WHAT IS BEING ASKED: Lines in the data below that contain the word "Impact" are to be copied.

Records excerpted from a collection
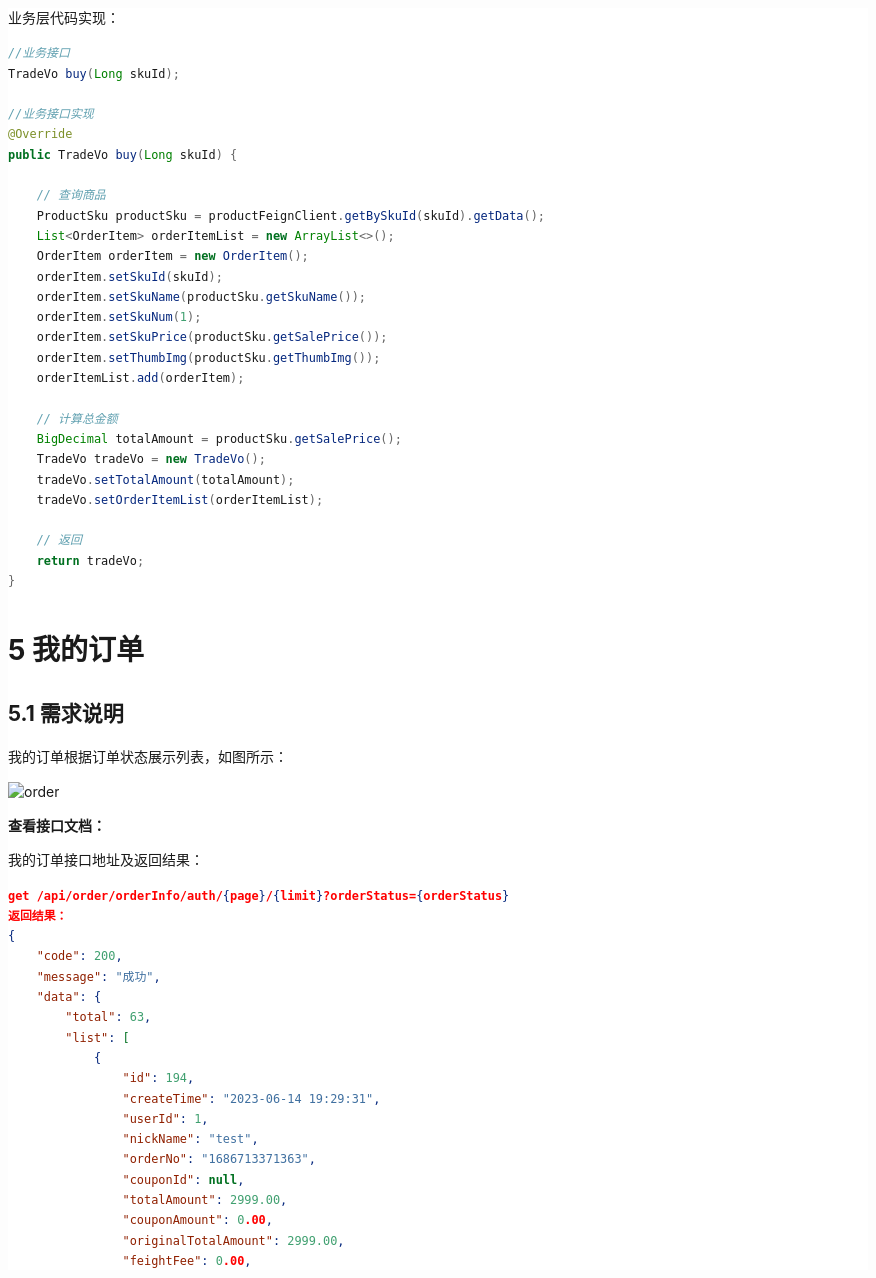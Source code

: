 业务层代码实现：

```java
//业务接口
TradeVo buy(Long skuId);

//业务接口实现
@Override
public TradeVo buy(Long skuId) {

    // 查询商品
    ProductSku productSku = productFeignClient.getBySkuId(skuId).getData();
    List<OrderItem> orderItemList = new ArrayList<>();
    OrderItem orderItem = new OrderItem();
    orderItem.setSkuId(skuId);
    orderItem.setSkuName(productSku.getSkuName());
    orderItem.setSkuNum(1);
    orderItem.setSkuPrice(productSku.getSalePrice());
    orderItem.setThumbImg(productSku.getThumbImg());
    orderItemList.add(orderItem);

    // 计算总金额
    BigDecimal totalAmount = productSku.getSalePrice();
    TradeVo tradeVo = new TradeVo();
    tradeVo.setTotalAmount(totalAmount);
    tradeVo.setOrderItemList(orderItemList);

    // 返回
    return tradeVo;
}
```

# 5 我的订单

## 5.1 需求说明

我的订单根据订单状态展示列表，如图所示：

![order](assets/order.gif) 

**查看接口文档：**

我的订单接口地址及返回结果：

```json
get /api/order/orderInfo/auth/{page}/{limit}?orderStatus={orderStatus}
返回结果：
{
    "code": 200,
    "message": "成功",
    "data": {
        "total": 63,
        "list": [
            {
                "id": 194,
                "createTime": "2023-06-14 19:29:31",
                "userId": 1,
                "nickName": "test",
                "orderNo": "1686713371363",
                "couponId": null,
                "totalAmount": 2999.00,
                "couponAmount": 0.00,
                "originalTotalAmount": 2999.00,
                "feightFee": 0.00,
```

--

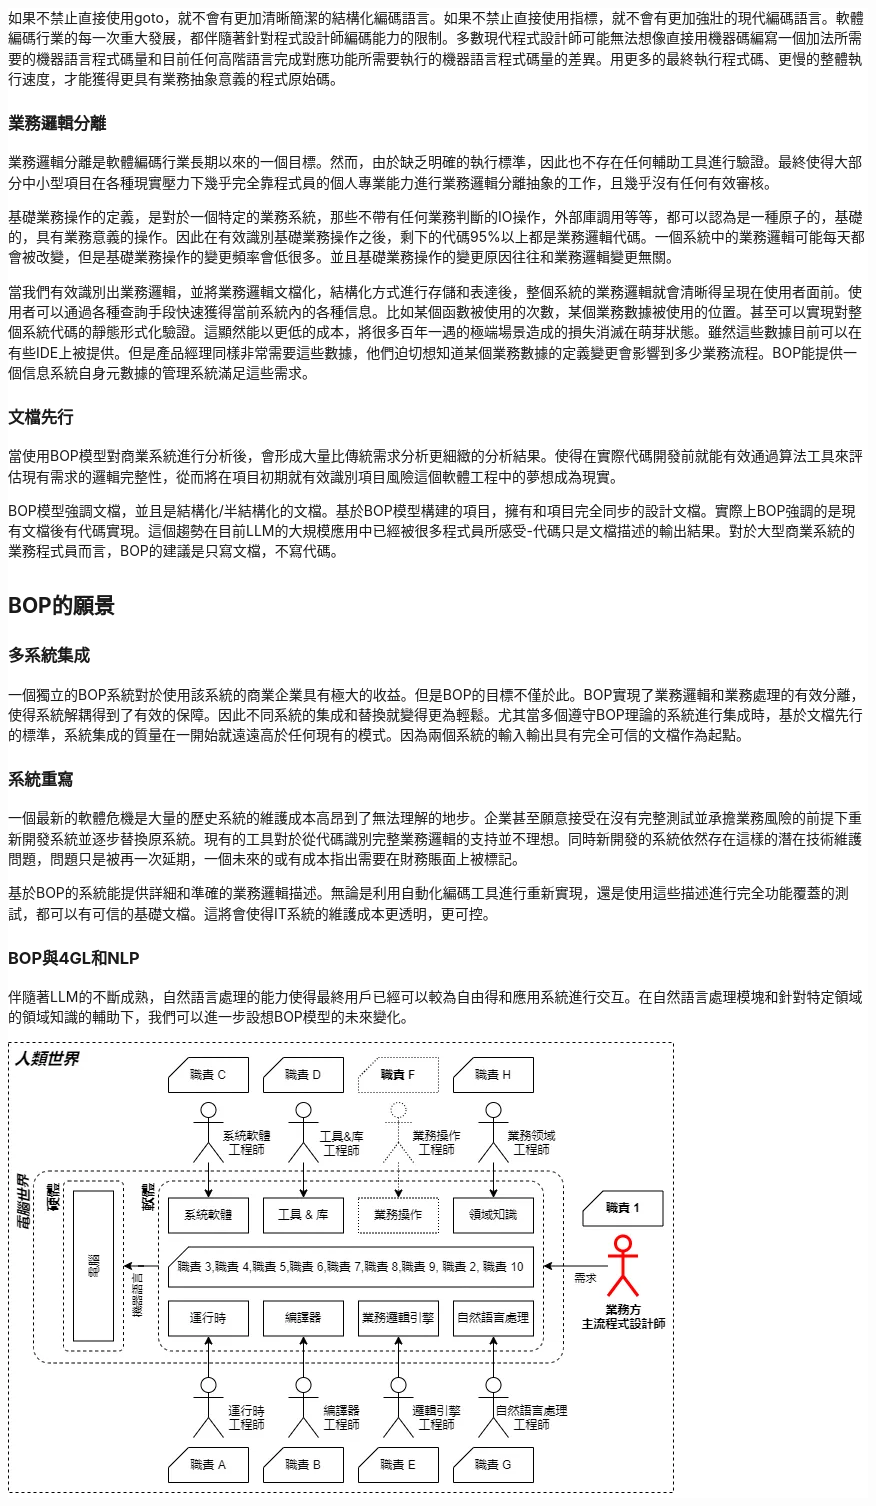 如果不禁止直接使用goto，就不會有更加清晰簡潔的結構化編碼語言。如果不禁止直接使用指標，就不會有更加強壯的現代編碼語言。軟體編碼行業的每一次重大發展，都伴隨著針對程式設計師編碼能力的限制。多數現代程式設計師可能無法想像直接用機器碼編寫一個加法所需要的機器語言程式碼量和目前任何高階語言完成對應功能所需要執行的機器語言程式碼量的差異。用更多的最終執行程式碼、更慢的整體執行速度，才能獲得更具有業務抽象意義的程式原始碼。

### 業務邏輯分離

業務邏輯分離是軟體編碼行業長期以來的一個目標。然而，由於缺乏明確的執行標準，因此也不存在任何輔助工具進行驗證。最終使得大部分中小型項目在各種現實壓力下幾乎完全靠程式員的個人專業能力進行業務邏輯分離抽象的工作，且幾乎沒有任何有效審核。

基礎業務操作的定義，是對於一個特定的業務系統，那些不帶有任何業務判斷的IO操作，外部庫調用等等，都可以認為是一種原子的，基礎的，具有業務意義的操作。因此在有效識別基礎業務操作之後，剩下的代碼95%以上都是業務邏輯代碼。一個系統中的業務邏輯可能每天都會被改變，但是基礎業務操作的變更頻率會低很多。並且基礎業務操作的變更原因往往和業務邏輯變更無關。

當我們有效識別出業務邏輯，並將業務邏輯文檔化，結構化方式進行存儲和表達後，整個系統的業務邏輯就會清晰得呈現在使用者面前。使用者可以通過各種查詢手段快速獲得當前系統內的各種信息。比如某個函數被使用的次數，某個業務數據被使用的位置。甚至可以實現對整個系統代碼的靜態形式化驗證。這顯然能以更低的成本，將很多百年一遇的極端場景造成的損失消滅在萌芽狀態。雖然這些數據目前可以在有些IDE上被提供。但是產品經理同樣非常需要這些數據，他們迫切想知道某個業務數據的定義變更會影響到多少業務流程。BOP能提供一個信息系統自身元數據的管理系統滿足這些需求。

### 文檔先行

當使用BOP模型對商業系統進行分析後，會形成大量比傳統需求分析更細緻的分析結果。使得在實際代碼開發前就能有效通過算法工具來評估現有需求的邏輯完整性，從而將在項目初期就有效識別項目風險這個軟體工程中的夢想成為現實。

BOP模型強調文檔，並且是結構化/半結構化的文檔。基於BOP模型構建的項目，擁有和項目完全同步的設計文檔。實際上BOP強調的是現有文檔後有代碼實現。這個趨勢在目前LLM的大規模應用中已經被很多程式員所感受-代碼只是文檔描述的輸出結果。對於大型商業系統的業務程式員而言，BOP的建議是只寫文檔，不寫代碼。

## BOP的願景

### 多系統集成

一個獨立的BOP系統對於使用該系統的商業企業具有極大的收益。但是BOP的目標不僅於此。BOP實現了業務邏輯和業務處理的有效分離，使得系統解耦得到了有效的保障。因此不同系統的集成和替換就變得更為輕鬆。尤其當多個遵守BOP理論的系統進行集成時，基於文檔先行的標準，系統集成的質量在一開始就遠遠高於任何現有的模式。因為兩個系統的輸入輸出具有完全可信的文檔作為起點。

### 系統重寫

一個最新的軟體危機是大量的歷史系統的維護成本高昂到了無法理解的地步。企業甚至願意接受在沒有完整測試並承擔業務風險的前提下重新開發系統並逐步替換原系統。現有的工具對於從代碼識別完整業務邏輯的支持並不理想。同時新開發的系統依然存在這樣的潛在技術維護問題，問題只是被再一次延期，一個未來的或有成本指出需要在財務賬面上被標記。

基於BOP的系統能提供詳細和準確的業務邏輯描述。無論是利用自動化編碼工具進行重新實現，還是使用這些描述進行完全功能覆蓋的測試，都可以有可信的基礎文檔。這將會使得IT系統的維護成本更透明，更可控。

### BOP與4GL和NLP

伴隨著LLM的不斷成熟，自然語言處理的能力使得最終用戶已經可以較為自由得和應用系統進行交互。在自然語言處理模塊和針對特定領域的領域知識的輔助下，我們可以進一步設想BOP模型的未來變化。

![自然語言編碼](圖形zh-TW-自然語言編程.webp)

* * *

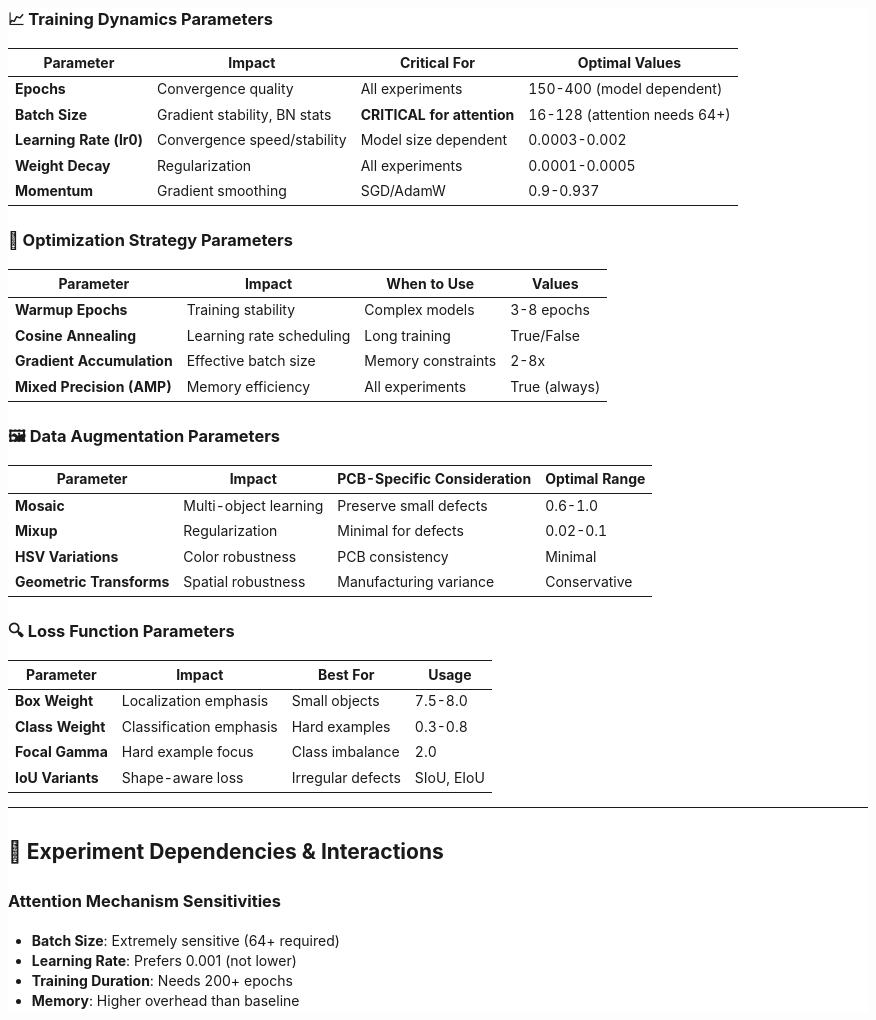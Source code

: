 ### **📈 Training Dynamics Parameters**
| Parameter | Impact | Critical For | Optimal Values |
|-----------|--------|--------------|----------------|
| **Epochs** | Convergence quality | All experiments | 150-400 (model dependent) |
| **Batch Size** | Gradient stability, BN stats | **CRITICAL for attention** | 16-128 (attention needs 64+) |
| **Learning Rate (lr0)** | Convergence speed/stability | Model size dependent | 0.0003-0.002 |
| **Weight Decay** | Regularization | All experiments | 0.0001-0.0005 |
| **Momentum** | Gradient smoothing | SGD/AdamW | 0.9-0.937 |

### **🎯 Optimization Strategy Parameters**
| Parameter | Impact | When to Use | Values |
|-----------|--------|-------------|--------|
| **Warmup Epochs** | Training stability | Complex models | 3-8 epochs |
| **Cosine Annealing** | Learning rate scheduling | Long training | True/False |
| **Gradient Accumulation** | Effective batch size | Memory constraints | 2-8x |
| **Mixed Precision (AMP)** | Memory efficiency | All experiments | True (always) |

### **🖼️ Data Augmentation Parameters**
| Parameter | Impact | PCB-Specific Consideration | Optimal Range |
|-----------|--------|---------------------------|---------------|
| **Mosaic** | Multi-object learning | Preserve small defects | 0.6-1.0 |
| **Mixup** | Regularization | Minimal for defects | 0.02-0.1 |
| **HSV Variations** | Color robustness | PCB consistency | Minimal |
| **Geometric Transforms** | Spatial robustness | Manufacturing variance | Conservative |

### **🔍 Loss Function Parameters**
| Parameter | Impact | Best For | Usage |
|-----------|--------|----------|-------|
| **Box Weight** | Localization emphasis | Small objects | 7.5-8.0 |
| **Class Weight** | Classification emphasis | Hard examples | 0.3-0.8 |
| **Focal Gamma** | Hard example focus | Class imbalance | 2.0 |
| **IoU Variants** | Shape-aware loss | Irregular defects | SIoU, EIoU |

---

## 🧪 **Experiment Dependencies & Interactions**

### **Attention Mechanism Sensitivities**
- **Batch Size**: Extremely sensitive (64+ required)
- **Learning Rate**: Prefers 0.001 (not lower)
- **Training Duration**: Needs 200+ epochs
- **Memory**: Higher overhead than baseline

RESPONSE TO THIS TASK:
| Parameter | Impact | Critical For | Optimal Values |
| Parameter | Impact | When to Use | Values |
| Parameter | Impact | PCB-Specific Consideration | Optimal Range |
| Parameter | Impact | Best For | Usage |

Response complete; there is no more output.